§ Records drawn from a dataset:
= Beginning of Section =
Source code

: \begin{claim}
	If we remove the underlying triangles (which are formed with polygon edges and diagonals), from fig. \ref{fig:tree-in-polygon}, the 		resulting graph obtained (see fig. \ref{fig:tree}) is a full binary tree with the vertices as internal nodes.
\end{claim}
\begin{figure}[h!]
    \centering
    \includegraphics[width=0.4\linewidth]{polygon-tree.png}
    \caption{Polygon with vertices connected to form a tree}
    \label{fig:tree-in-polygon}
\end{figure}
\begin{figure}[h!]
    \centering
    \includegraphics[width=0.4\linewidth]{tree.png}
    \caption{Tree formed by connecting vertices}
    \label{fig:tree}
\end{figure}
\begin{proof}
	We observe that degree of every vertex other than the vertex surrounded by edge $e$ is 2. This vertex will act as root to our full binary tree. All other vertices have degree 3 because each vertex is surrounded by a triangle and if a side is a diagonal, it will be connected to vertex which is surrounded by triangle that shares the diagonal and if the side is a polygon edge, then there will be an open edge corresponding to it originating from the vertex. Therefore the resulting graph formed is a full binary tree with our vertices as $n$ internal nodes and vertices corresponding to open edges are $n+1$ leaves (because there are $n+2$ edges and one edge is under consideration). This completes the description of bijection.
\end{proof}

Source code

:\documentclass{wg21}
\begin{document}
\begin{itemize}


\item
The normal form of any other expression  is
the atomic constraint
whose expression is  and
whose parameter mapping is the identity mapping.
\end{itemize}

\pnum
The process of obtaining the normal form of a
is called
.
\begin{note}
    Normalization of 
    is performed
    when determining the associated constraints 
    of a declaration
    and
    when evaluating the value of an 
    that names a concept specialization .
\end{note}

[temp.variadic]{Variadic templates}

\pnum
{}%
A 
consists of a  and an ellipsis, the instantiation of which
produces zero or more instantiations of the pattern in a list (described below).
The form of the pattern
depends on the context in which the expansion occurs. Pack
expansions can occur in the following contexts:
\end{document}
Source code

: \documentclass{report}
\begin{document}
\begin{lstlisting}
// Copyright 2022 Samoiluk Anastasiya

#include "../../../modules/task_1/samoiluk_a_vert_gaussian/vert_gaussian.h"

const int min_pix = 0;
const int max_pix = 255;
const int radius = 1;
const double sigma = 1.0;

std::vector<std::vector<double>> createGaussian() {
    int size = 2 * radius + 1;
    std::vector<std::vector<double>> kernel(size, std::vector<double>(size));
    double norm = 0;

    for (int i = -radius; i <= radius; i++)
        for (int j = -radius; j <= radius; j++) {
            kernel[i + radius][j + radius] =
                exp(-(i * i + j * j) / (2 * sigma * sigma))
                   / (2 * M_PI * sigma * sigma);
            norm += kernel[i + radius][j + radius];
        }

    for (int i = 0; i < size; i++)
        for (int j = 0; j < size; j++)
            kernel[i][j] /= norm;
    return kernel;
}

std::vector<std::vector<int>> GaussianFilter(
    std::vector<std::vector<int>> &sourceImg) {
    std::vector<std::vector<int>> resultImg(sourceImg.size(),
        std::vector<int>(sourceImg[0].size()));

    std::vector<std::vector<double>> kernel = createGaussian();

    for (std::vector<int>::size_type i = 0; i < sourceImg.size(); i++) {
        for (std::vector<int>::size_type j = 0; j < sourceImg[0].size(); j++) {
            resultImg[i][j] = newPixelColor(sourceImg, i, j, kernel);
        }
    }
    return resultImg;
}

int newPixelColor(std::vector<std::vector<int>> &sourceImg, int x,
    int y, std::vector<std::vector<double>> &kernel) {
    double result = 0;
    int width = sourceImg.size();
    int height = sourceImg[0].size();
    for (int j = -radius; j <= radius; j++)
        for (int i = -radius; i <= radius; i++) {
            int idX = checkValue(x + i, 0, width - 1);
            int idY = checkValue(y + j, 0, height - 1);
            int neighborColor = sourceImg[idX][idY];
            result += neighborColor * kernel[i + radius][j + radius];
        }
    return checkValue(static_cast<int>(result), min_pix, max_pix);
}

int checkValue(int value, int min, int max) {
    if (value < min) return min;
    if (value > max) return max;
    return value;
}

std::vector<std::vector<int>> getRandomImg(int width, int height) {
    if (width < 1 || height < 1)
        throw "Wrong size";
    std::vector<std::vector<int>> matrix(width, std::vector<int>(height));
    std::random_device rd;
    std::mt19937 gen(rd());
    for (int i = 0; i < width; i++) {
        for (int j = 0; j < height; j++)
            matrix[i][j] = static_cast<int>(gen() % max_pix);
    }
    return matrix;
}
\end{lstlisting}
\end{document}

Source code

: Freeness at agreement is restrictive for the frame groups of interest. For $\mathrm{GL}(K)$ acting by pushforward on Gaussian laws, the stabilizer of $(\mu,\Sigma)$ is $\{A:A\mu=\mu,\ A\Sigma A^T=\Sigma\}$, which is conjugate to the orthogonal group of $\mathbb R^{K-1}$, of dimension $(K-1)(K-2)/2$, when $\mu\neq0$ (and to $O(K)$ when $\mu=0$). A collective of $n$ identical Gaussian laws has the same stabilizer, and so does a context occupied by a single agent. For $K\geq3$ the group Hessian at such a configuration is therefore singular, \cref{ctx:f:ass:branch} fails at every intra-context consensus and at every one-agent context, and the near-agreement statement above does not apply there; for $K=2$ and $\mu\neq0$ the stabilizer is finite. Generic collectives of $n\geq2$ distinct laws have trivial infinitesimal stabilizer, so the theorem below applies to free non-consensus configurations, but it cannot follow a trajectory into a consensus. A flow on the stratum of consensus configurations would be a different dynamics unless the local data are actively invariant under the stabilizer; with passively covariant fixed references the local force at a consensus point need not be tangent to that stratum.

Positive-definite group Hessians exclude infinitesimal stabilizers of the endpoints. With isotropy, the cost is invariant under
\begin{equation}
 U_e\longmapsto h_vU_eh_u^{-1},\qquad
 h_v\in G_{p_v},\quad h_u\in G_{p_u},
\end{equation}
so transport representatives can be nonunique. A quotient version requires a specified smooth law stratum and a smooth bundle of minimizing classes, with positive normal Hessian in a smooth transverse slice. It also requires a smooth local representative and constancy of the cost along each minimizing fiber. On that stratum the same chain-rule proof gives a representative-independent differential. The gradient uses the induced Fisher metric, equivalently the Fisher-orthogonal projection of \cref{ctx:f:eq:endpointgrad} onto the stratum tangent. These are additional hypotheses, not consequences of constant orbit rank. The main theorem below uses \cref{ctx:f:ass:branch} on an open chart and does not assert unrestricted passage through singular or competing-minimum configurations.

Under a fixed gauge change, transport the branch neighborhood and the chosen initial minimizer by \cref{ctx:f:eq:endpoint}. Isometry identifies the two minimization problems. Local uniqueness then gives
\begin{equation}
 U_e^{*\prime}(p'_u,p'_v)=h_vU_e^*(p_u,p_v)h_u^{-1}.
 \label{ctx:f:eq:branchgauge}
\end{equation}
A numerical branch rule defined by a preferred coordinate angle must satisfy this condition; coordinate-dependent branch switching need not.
= End of Section =
§ YOUR GOAL:
Output all of the data again. Match it exactly.

§ EXPECTED ANSWER:
Source code

: \begin{claim}
	If we remove the underlying triangles (which are formed with polygon edges and diagonals), from fig. \ref{fig:tree-in-polygon}, the 		resulting graph obtained (see fig. \ref{fig:tree}) is a full binary tree with the vertices as internal nodes.
\end{claim}
\begin{figure}[h!]
    \centering
    \includegraphics[width=0.4\linewidth]{polygon-tree.png}
    \caption{Polygon with vertices connected to form a tree}
    \label{fig:tree-in-polygon}
\end{figure}
\begin{figure}[h!]
    \centering
    \includegraphics[width=0.4\linewidth]{tree.png}
    \caption{Tree formed by connecting vertices}
    \label{fig:tree}
\end{figure}
\begin{proof}
	We observe that degree of every vertex other than the vertex surrounded by edge $e$ is 2. This vertex will act as root to our full binary tree. All other vertices have degree 3 because each vertex is surrounded by a triangle and if a side is a diagonal, it will be connected to vertex which is surrounded by triangle that shares the diagonal and if the side is a polygon edge, then there will be an open edge corresponding to it originating from the vertex. Therefore the resulting graph formed is a full binary tree with our vertices as $n$ internal nodes and vertices corresponding to open edges are $n+1$ leaves (because there are $n+2$ edges and one edge is under consideration). This completes the description of bijection.
\end{proof}

Source code

:\documentclass{wg21}
\begin{document}
\begin{itemize}


\item
The normal form of any other expression  is
the atomic constraint
whose expression is  and
whose parameter mapping is the identity mapping.
\end{itemize}

\pnum
The process of obtaining the normal form of a
is called
.
\begin{note}
    Normalization of 
    is performed
    when determining the associated constraints 
    of a declaration
    and
    when evaluating the value of an 
    that names a concept specialization .
\end{note}

[temp.variadic]{Variadic templates}

\pnum
{}%
A 
consists of a  and an ellipsis, the instantiation of which
produces zero or more instantiations of the pattern in a list (described below).
The form of the pattern
depends on the context in which the expansion occurs. Pack
expansions can occur in the following contexts:
\end{document}
Source code

: \documentclass{report}
\begin{document}
\begin{lstlisting}
// Copyright 2022 Samoiluk Anastasiya

#include "../../../modules/task_1/samoiluk_a_vert_gaussian/vert_gaussian.h"

const int min_pix = 0;
const int max_pix = 255;
const int radius = 1;
const double sigma = 1.0;

std::vector<std::vector<double>> createGaussian() {
    int size = 2 * radius + 1;
    std::vector<std::vector<double>> kernel(size, std::vector<double>(size));
    double norm = 0;

    for (int i = -radius; i <= radius; i++)
        for (int j = -radius; j <= radius; j++) {
            kernel[i + radius][j + radius] =
                exp(-(i * i + j * j) / (2 * sigma * sigma))
                   / (2 * M_PI * sigma * sigma);
            norm += kernel[i + radius][j + radius];
        }

    for (int i = 0; i < size; i++)
        for (int j = 0; j < size; j++)
            kernel[i][j] /= norm;
    return kernel;
}

std::vector<std::vector<int>> GaussianFilter(
    std::vector<std::vector<int>> &sourceImg) {
    std::vector<std::vector<int>> resultImg(sourceImg.size(),
        std::vector<int>(sourceImg[0].size()));

    std::vector<std::vector<double>> kernel = createGaussian();

    for (std::vector<int>::size_type i = 0; i < sourceImg.size(); i++) {
        for (std::vector<int>::size_type j = 0; j < sourceImg[0].size(); j++) {
            resultImg[i][j] = newPixelColor(sourceImg, i, j, kernel);
        }
    }
    return resultImg;
}

int newPixelColor(std::vector<std::vector<int>> &sourceImg, int x,
    int y, std::vector<std::vector<double>> &kernel) {
    double result = 0;
    int width = sourceImg.size();
    int height = sourceImg[0].size();
    for (int j = -radius; j <= radius; j++)
        for (int i = -radius; i <= radius; i++) {
            int idX = checkValue(x + i, 0, width - 1);
            int idY = checkValue(y + j, 0, height - 1);
            int neighborColor = sourceImg[idX][idY];
            result += neighborColor * kernel[i + radius][j + radius];
        }
    return checkValue(static_cast<int>(result), min_pix, max_pix);
}

int checkValue(int value, int min, int max) {
    if (value < min) return min;
    if (value > max) return max;
    return value;
}

std::vector<std::vector<int>> getRandomImg(int width, int height) {
    if (width < 1 || height < 1)
        throw "Wrong size";
    std::vector<std::vector<int>> matrix(width, std::vector<int>(height));
    std::random_device rd;
    std::mt19937 gen(rd());
    for (int i = 0; i < width; i++) {
        for (int j = 0; j < height; j++)
            matrix[i][j] = static_cast<int>(gen() % max_pix);
    }
    return matrix;
}
\end{lstlisting}
\end{document}

Source code

: Freeness at agreement is restrictive for the frame groups of interest. For $\mathrm{GL}(K)$ acting by pushforward on Gaussian laws, the stabilizer of $(\mu,\Sigma)$ is $\{A:A\mu=\mu,\ A\Sigma A^T=\Sigma\}$, which is conjugate to the orthogonal group of $\mathbb R^{K-1}$, of dimension $(K-1)(K-2)/2$, when $\mu\neq0$ (and to $O(K)$ when $\mu=0$). A collective of $n$ identical Gaussian laws has the same stabilizer, and so does a context occupied by a single agent. For $K\geq3$ the group Hessian at such a configuration is therefore singular, \cref{ctx:f:ass:branch} fails at every intra-context consensus and at every one-agent context, and the near-agreement statement above does not apply there; for $K=2$ and $\mu\neq0$ the stabilizer is finite. Generic collectives of $n\geq2$ distinct laws have trivial infinitesimal stabilizer, so the theorem below applies to free non-consensus configurations, but it cannot follow a trajectory into a consensus. A flow on the stratum of consensus configurations would be a different dynamics unless the local data are actively invariant under the stabilizer; with passively covariant fixed references the local force at a consensus point need not be tangent to that stratum.

Positive-definite group Hessians exclude infinitesimal stabilizers of the endpoints. With isotropy, the cost is invariant under
\begin{equation}
 U_e\longmapsto h_vU_eh_u^{-1},\qquad
 h_v\in G_{p_v},\quad h_u\in G_{p_u},
\end{equation}
so transport representatives can be nonunique. A quotient version requires a specified smooth law stratum and a smooth bundle of minimizing classes, with positive normal Hessian in a smooth transverse slice. It also requires a smooth local representative and constancy of the cost along each minimizing fiber. On that stratum the same chain-rule proof gives a representative-independent differential. The gradient uses the induced Fisher metric, equivalently the Fisher-orthogonal projection of \cref{ctx:f:eq:endpointgrad} onto the stratum tangent. These are additional hypotheses, not consequences of constant orbit rank. The main theorem below uses \cref{ctx:f:ass:branch} on an open chart and does not assert unrestricted passage through singular or competing-minimum configurations.

Under a fixed gauge change, transport the branch neighborhood and the chosen initial minimizer by \cref{ctx:f:eq:endpoint}. Isometry identifies the two minimization problems. Local uniqueness then gives
\begin{equation}
 U_e^{*\prime}(p'_u,p'_v)=h_vU_e^*(p_u,p_v)h_u^{-1}.
 \label{ctx:f:eq:branchgauge}
\end{equation}
A numerical branch rule defined by a preferred coordinate angle must satisfy this condition; coordinate-dependent branch switching need not.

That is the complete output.